# Anal gland issues: is there any way to prevent this?



## Debles (Sep 6, 2007)

Sasha is the first golden we have had with anal glad issues. He has had to have his anal glands expressed three times and he is only 10 months old!!!

The vet really had no answers and said we should come in every month to get them expressed! Couldn't this make them less likely to express on their own or even leak?

Sasha's anus was very red and sore also so the vet gave us a spray to soothe his bottom till it feels better in a few days.

Any help would be appreciated. He eats a good food..I wonder if giving fiber treats would help?


----------



## Karen519 (Aug 21, 2006)

*Debles*

Debles

Our Smooch used to have to have her anal glands expressed by the groomer, but I would say at the most she only expressed them a couple of times a year.

Sorry, I don't know much on this topic. Does Sasha have lots of fur around his anus, that might be trapping excement and irritating his bottom?
I googled and found lots on the anal glands, and it says they can be removed, too, if problems keep occuring.

http://www.dr-dan.com/analsac.htm

http://www.google.com/search?sourceid=navclient&ie=UTF-8&rlz=1T4TSNA_enUS370US370&q=Dog+Anal+glands


----------



## oakleysmommy (Feb 20, 2011)

Oakley was doing it alot when he was on Fromm's it has lessened alot now that i switched (wellness LBP) . It still happens prob once a week esp in the car!! i wish i knew what caused it too, but i would tend to think from experience its food related as well


----------



## AmbikaGR (Dec 31, 2007)

I believe diet can help. I have heard that a raw diet will help to eliminate the issue. It has to do with the consistency of the bowel movement. The firmer it is the less likely for this problem to occur.
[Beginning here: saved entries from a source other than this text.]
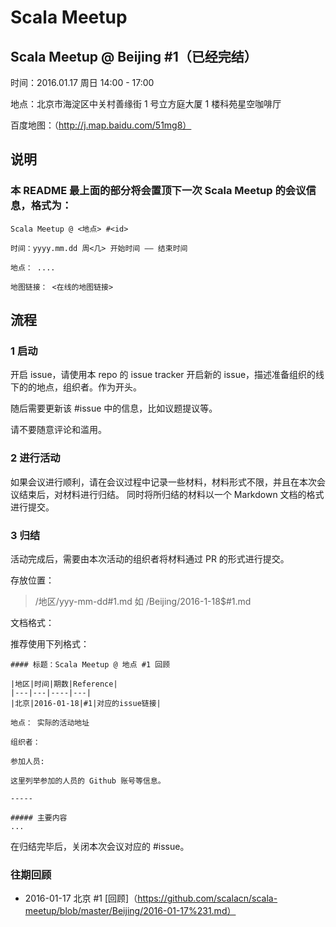 # Scala Meetup

## Scala Meetup @ Beijing #1（已经完结）

时间：2016.01.17 周日 14:00 - 17:00

地点：北京市海淀区中关村善缘街 1 号立方庭大厦 1 楼科苑星空咖啡厅

百度地图：（http://j.map.baidu.com/51mg8）


## 说明

### 本 README 最上面的部分将会置顶下一次 Scala Meetup 的会议信息，格式为：

```
Scala Meetup @ <地点> #<id>

时间：yyyy.mm.dd 周<几> 开始时间 —— 结束时间

地点： ....

地图链接： <在线的地图链接>

```


## 流程


### 1 启动

开启 issue，请使用本 repo 的 issue tracker 开启新的 issue，描述准备组织的线下的的地点，组织者。作为开头。

随后需要更新该 #issue 中的信息，比如议题提议等。

请不要随意评论和滥用。

### 2 进行活动

如果会议进行顺利，请在会议过程中记录一些材料，材料形式不限，并且在本次会议结束后，对材料进行归结。
同时将所归结的材料以一个 Markdown 文档的格式进行提交。


### 3 归结

活动完成后，需要由本次活动的组织者将材料通过 PR 的形式进行提交。

存放位置：

>/地区/yyy-mm-dd#1.md 如 /Beijing/2016-1-18$#1.md

文档格式：

推荐使用下列格式：

```
#### 标题：Scala Meetup @ 地点 #1 回顾

|地区|时间|期数|Reference|
|---|---|----|---|
|北京|2016-01-18|#1|对应的issue链接|

地点： 实际的活动地址

组织者：

参加人员:

这里列举参加的人员的 Github 账号等信息。

-----

##### 主要内容
...

```

在归结完毕后，关闭本次会议对应的 #issue。

### 往期回顾

- 2016-01-17 北京 #1 [回顾]（https://github.com/scalacn/scala-meetup/blob/master/Beijing/2016-01-17%231.md）
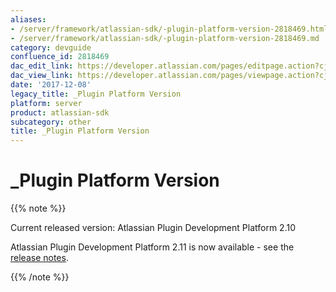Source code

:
 ```yaml
---
aliases:
- /server/framework/atlassian-sdk/-plugin-platform-version-2818469.html
- /server/framework/atlassian-sdk/-plugin-platform-version-2818469.md
category: devguide
confluence_id: 2818469
dac_edit_link: https://developer.atlassian.com/pages/editpage.action?cjm=wozere&pageId=2818469
dac_view_link: https://developer.atlassian.com/pages/viewpage.action?cjm=wozere&pageId=2818469
date: '2017-12-08'
legacy_title: _Plugin Platform Version
platform: server
product: atlassian-sdk
subcategory: other
title: _Plugin Platform Version
---
```

# \_Plugin Platform Version

{{% note %}}

Current released version: Atlassian Plugin Development Platform 2.10

Atlassian Plugin Development Platform 2.11 is now available - see the [release notes](/server/framework/atlassian-sdk/plugin-development-platform-2-11-release-notes).

{{% /note %}}
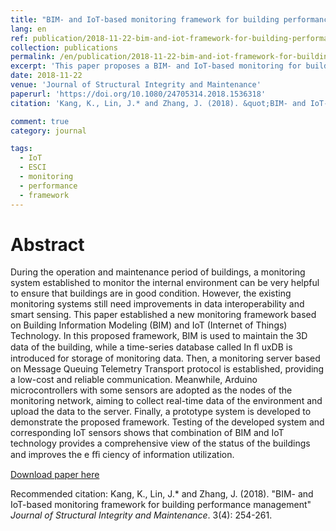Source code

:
 ```yaml
---
title: "BIM- and IoT-based monitoring framework for building performance management"
lang: en
ref: publication/2018-11-22-bim-and-iot-framework-for-building-performance
collection: publications
permalink: /en/publication/2018-11-22-bim-and-iot-framework-for-building-performance
excerpt: 'This paper proposes a BIM- and IoT-based monitoring for building performance management'
date: 2018-11-22
venue: 'Journal of Structural Integrity and Maintenance'
paperurl: 'https://doi.org/10.1080/24705314.2018.1536318'
citation: 'Kang, K., Lin, J.* and Zhang, J. (2018). &quot;BIM- and IoT-based monitoring framework for building performance management&quot; <i>Journal of Structural Integrity and Maintenance</i>. 3(4): 254-261.'

comment: true
category: journal

tags: 
  - IoT
  - ESCI
  - monitoring
  - performance
  - framework
---
```



Abstract
====

During the operation and maintenance period of buildings, a monitoring system established to monitor the internal environment can be very helpful to ensure that buildings are in good condition. However, the existing monitoring systems still need improvements in data interoperability and smart sensing. This paper established a new monitoring framework based on Building Information Modeling (BIM) and IoT (Internet of Things) Technology. In this proposed framework, BIM is used to maintain the 3D data of the building, while a time-series database called In ﬂ uxDB is introduced for storage of monitoring data. Then, a monitoring server based on Message Queuing Telemetry Transport protocol is established, providing a low-cost and reliable communication. Meanwhile, Arduino microcontrollers with some sensors are adopted as the nodes of the monitoring network, aiming to collect real-time data of the environment and upload the data to the server. Finally, a prototype system is developed to demonstrate the proposed framework. Testing of the developed system and corresponding IoT sensors shows that combination of BIM and IoT technology provides a comprehensive view of the status of the buildings and improves the e ﬃ ciency of information utilization.

[Download paper here](https://doi.org/10.1080/24705314.2018.1536318)

Recommended citation: Kang, K., Lin, J.* and Zhang, J. (2018). &quot;BIM- and IoT-based monitoring framework for building performance management&quot; <i>Journal of Structural Integrity and Maintenance</i>. 3(4): 254-261.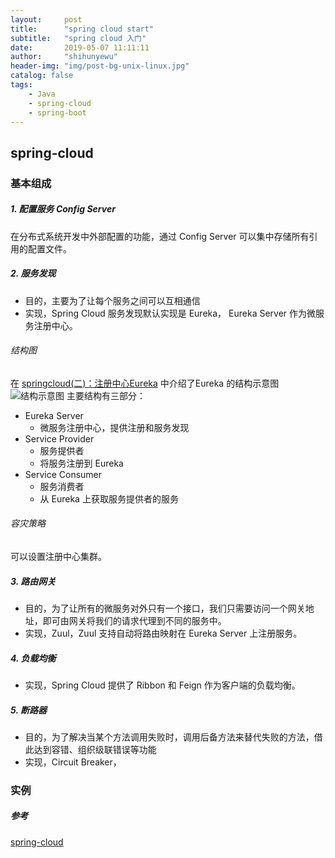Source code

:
 ```yaml
---
layout:     post
title:      "spring cloud start"
subtitle:   "spring cloud 入门"
date:       2019-05-07 11:11:11
author:     "shihunyewu"
header-img: "img/post-bg-unix-linux.jpg"
catalog: false
tags:
    - Java
    - spring-cloud
    - spring-boot
---
```

## spring-cloud
### 基本组成
##### 1. 配置服务 Config Server
在分布式系统开发中外部配置的功能，通过 Config Server 可以集中存储所有引用的配置文件。

##### 2. 服务发现
- 目的，主要为了让每个服务之间可以互相通信
- 实现，Spring Cloud 服务发现默认实现是 Eureka， Eureka Server 作为微服务注册中心。

###### 结构图
在 [springcloud(二)：注册中心Eureka](http://www.ityouknow.com/springcloud/2017/05/10/springcloud-eureka.html) 中介绍了Eureka 的结构示意图 ![结构示意图](http://www.itmind.net/assets/images/2017/springcloud/eureka-architecture-overview.png)
主要结构有三部分：
- Eureka Server
	- 微服务注册中心，提供注册和服务发现
- Service Provider
	- 服务提供者
	- 将服务注册到 Eureka
- Service Consumer
	- 服务消费者
	- 从 Eureka 上获取服务提供者的服务

###### 容灾策略
可以设置注册中心集群。


##### 3. 路由网关
- 目的，为了让所有的微服务对外只有一个接口，我们只需要访问一个网关地址，即可由网关将我们的请求代理到不同的服务中。
- 实现，Zuul，Zuul 支持自动将路由映射在 Eureka Server 上注册服务。

##### 4. 负载均衡
- 实现，Spring Cloud 提供了 Ribbon 和 Feign 作为客户端的负载均衡。

##### 5. 断路器
- 目的，为了解决当某个方法调用失败时，调用后备方法来替代失败的方法，借此达到容错、组织级联错误等功能
- 实现，Circuit Breaker，

### 实例




##### 参考
[spring-cloud](https://github.com/ityouknow/spring-cloud-examples)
Almost all dogs on a raw diet have a VERY firm and quite hard poop on raw. I have never had to have any of my dogs anal glands expressed but do know of non-raw fed siblings/offspring that have.


----------



## Debles (Sep 6, 2007)

No his fur isn't causing it. I may try giving him treats with fiber like metamucil wafers which we gave Selka when he was on morphine.

I'd hate for him to have surgery to have them removed but I sure don't want him to have to deal with this every month!

Sasha hasn't been smelly at all or scooting.


----------



## Debles (Sep 6, 2007)

I really don't know alot about feeding a raw diet.. I need to look into it and discuss with DH. Thanks Hank.


----------



## elly (Nov 21, 2010)

Chester used to have anal gland issues until a vet told us to put a small sprinkle of bran in his meal each day and whooppee..he now empties everything himself and he hasnt had to have them emptied even once since. I believe mashed cooked carrot may help too but try bran if you can get it. Such a simple natural solution and such a happier dog!


----------



## Karen519 (Aug 21, 2006)

*Debles*

Debles

What does your vet think about changing his diet?


----------



## Debles (Sep 6, 2007)

He really didn't say much (not my regular vet) so I think I am going to add bran or fiber. His salmon food is so healthy and makes his coat gorgeous, I don't want to change.

Is pumpkin good too for making stool more solid?


----------



## Penny & Maggie's Mom (Oct 4, 2007)

Yes, pumpkin is a good source of fiber. Just give a dollop, as too much can work to make stools loose. Or cooked sweet potato is good too. I would be leary of having him expressed so often, and certainly to have them removed... I think that could lead to other issues. I'm going to have to read up on it.


----------



## cubbysan (Mar 13, 2007)

My great pyrenees had a period of about 6 months where we were at the vet every 4 - 6 weeks. I started to give 2 - 3 shredded wheat pieces of cereal a day and the problem went away. This was on the advice of a big great pyr breeder.


----------



## West (Jul 9, 2010)

Might be some underlying cause apart from diet.
The same happened with Cooper at around that age. We had to have his gland expressed twice in a month! So, I talked to the vet annd she said that sometimes there are small recurrent infections in the area. As she was giving him antibiotics for another issue, she told me that they would also help with hs glands. And it was true! He has never had any problems again.


----------



## Debles (Sep 6, 2007)

I am going to try more fiber and see if that helps.. I'll try the shredded wheat.. sounds easy! Are you talking the small ones?
I would think the big shredded wheat would be too much. : )


----------



## missmarstar (Jul 22, 2007)

Good luck with the fiber, that was what I was going to suggest!!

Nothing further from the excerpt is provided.